_WHAT IS REQUIRED_: Only the text of the records belongs in the answer; the pictures must be dropped.

_LISTED RECORDS_:
#####
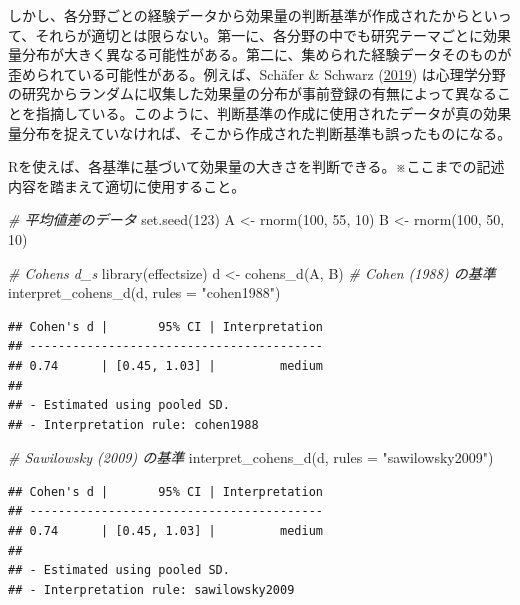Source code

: \documentclass[
  ja=standard, xelatex, base=12pt]{bxjsreport}
\newenvironment{Shaded}{\begin{snugshade}}{\end{snugshade}}
\newcommand{\AttributeTok}[1]{\textcolor[rgb]{0.77,0.63,0.00}{#1}}
\newcommand{\CommentTok}[1]{\textcolor[rgb]{0.56,0.35,0.01}{\textit{#1}}}
\newcommand{\DecValTok}[1]{\textcolor[rgb]{0.00,0.00,0.81}{#1}}
\newcommand{\FunctionTok}[1]{\textcolor[rgb]{0.00,0.00,0.00}{#1}}
\newcommand{\NormalTok}[1]{#1}
\newcommand{\OtherTok}[1]{\textcolor[rgb]{0.56,0.35,0.01}{#1}}
\newcommand{\StringTok}[1]{\textcolor[rgb]{0.31,0.60,0.02}{#1}}
\begin{document}
しかし、各分野ごとの経験データから効果量の判断基準が作成されたからといって、それらが適切とは限らない。第一に、各分野の中でも研究テーマごとに効果量分布が大きく異なる可能性がある。第二に、集められた経験データそのものが歪められている可能性がある。例えば、Schäfer \& Schwarz (\protect\hyperlink{ref-schuxe4fer2019}{2019}) は心理学分野の研究からランダムに収集した効果量の分布が事前登録の有無によって異なることを指摘している。このように、判断基準の作成に使用されたデータが真の効果量分布を捉えていなければ、そこから作成された判断基準も誤ったものになる。

Rを使えば、各基準に基づいて効果量の大きさを判断できる。※ここまでの記述内容を踏まえて適切に使用すること。

\begin{Shaded}
\begin{Highlighting}[]
\CommentTok{\# 平均値差のデータ}
\FunctionTok{set.seed}\NormalTok{(}\DecValTok{123}\NormalTok{)}
\NormalTok{A }\OtherTok{\textless{}{-}} \FunctionTok{rnorm}\NormalTok{(}\DecValTok{100}\NormalTok{, }\DecValTok{55}\NormalTok{, }\DecValTok{10}\NormalTok{)}
\NormalTok{B }\OtherTok{\textless{}{-}} \FunctionTok{rnorm}\NormalTok{(}\DecValTok{100}\NormalTok{, }\DecValTok{50}\NormalTok{, }\DecValTok{10}\NormalTok{)}

\CommentTok{\# Cohen\textquotesingle{}s d\_s}
\FunctionTok{library}\NormalTok{(effectsize)}
\NormalTok{d }\OtherTok{\textless{}{-}} \FunctionTok{cohens\_d}\NormalTok{(A, B)}
\CommentTok{\# Cohen (1988) の基準}
\FunctionTok{interpret\_cohens\_d}\NormalTok{(d, }\AttributeTok{rules =} \StringTok{"cohen1988"}\NormalTok{)}
\end{Highlighting}
\end{Shaded}

\begin{verbatim}
## Cohen's d |       95% CI | Interpretation
## -----------------------------------------
## 0.74      | [0.45, 1.03] |         medium
## 
## - Estimated using pooled SD.
## - Interpretation rule: cohen1988
\end{verbatim}

\begin{Shaded}
\begin{Highlighting}[]
\CommentTok{\# Sawilowsky (2009) の基準}
\FunctionTok{interpret\_cohens\_d}\NormalTok{(d, }\AttributeTok{rules =} \StringTok{"sawilowsky2009"}\NormalTok{)}
\end{Highlighting}
\end{Shaded}

\begin{verbatim}
## Cohen's d |       95% CI | Interpretation
## -----------------------------------------
## 0.74      | [0.45, 1.03] |         medium
## 
## - Estimated using pooled SD.
## - Interpretation rule: sawilowsky2009
\end{verbatim}
\end{document}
#####
_SOLUTION FOR THIS EXERCISE_:
Source code

: \documentclass[
  ja=standard, xelatex, base=12pt]{bxjsreport}
\newenvironment{Shaded}{\begin{snugshade}}{\end{snugshade}}
\newcommand{\AttributeTok}[1]{\textcolor[rgb]{0.77,0.63,0.00}{#1}}
\newcommand{\CommentTok}[1]{\textcolor[rgb]{0.56,0.35,0.01}{\textit{#1}}}
\newcommand{\DecValTok}[1]{\textcolor[rgb]{0.00,0.00,0.81}{#1}}
\newcommand{\FunctionTok}[1]{\textcolor[rgb]{0.00,0.00,0.00}{#1}}
\newcommand{\NormalTok}[1]{#1}
\newcommand{\OtherTok}[1]{\textcolor[rgb]{0.56,0.35,0.01}{#1}}
\newcommand{\StringTok}[1]{\textcolor[rgb]{0.31,0.60,0.02}{#1}}
\begin{document}
しかし、各分野ごとの経験データから効果量の判断基準が作成されたからといって、それらが適切とは限らない。第一に、各分野の中でも研究テーマごとに効果量分布が大きく異なる可能性がある。第二に、集められた経験データそのものが歪められている可能性がある。例えば、Schäfer \& Schwarz (\protect\hyperlink{ref-schuxe4fer2019}{2019}) は心理学分野の研究からランダムに収集した効果量の分布が事前登録の有無によって異なることを指摘している。このように、判断基準の作成に使用されたデータが真の効果量分布を捉えていなければ、そこから作成された判断基準も誤ったものになる。

Rを使えば、各基準に基づいて効果量の大きさを判断できる。※ここまでの記述内容を踏まえて適切に使用すること。

\begin{Shaded}
\begin{Highlighting}[]
\CommentTok{\# 平均値差のデータ}
\FunctionTok{set.seed}\NormalTok{(}\DecValTok{123}\NormalTok{)}
\NormalTok{A }\OtherTok{\textless{}{-}} \FunctionTok{rnorm}\NormalTok{(}\DecValTok{100}\NormalTok{, }\DecValTok{55}\NormalTok{, }\DecValTok{10}\NormalTok{)}
\NormalTok{B }\OtherTok{\textless{}{-}} \FunctionTok{rnorm}\NormalTok{(}\DecValTok{100}\NormalTok{, }\DecValTok{50}\NormalTok{, }\DecValTok{10}\NormalTok{)}

\CommentTok{\# Cohen\textquotesingle{}s d\_s}
\FunctionTok{library}\NormalTok{(effectsize)}
\NormalTok{d }\OtherTok{\textless{}{-}} \FunctionTok{cohens\_d}\NormalTok{(A, B)}
\CommentTok{\# Cohen (1988) の基準}
\FunctionTok{interpret\_cohens\_d}\NormalTok{(d, }\AttributeTok{rules =} \StringTok{"cohen1988"}\NormalTok{)}
\end{Highlighting}
\end{Shaded}

\begin{verbatim}
## Cohen's d |       95% CI | Interpretation
## -----------------------------------------
## 0.74      | [0.45, 1.03] |         medium
## 
## - Estimated using pooled SD.
## - Interpretation rule: cohen1988
\end{verbatim}

\begin{Shaded}
\begin{Highlighting}[]
\CommentTok{\# Sawilowsky (2009) の基準}
\FunctionTok{interpret\_cohens\_d}\NormalTok{(d, }\AttributeTok{rules =} \StringTok{"sawilowsky2009"}\NormalTok{)}
\end{Highlighting}
\end{Shaded}

\begin{verbatim}
## Cohen's d |       95% CI | Interpretation
## -----------------------------------------
## 0.74      | [0.45, 1.03] |         medium
## 
## - Estimated using pooled SD.
## - Interpretation rule: sawilowsky2009
\end{verbatim}
\end{document}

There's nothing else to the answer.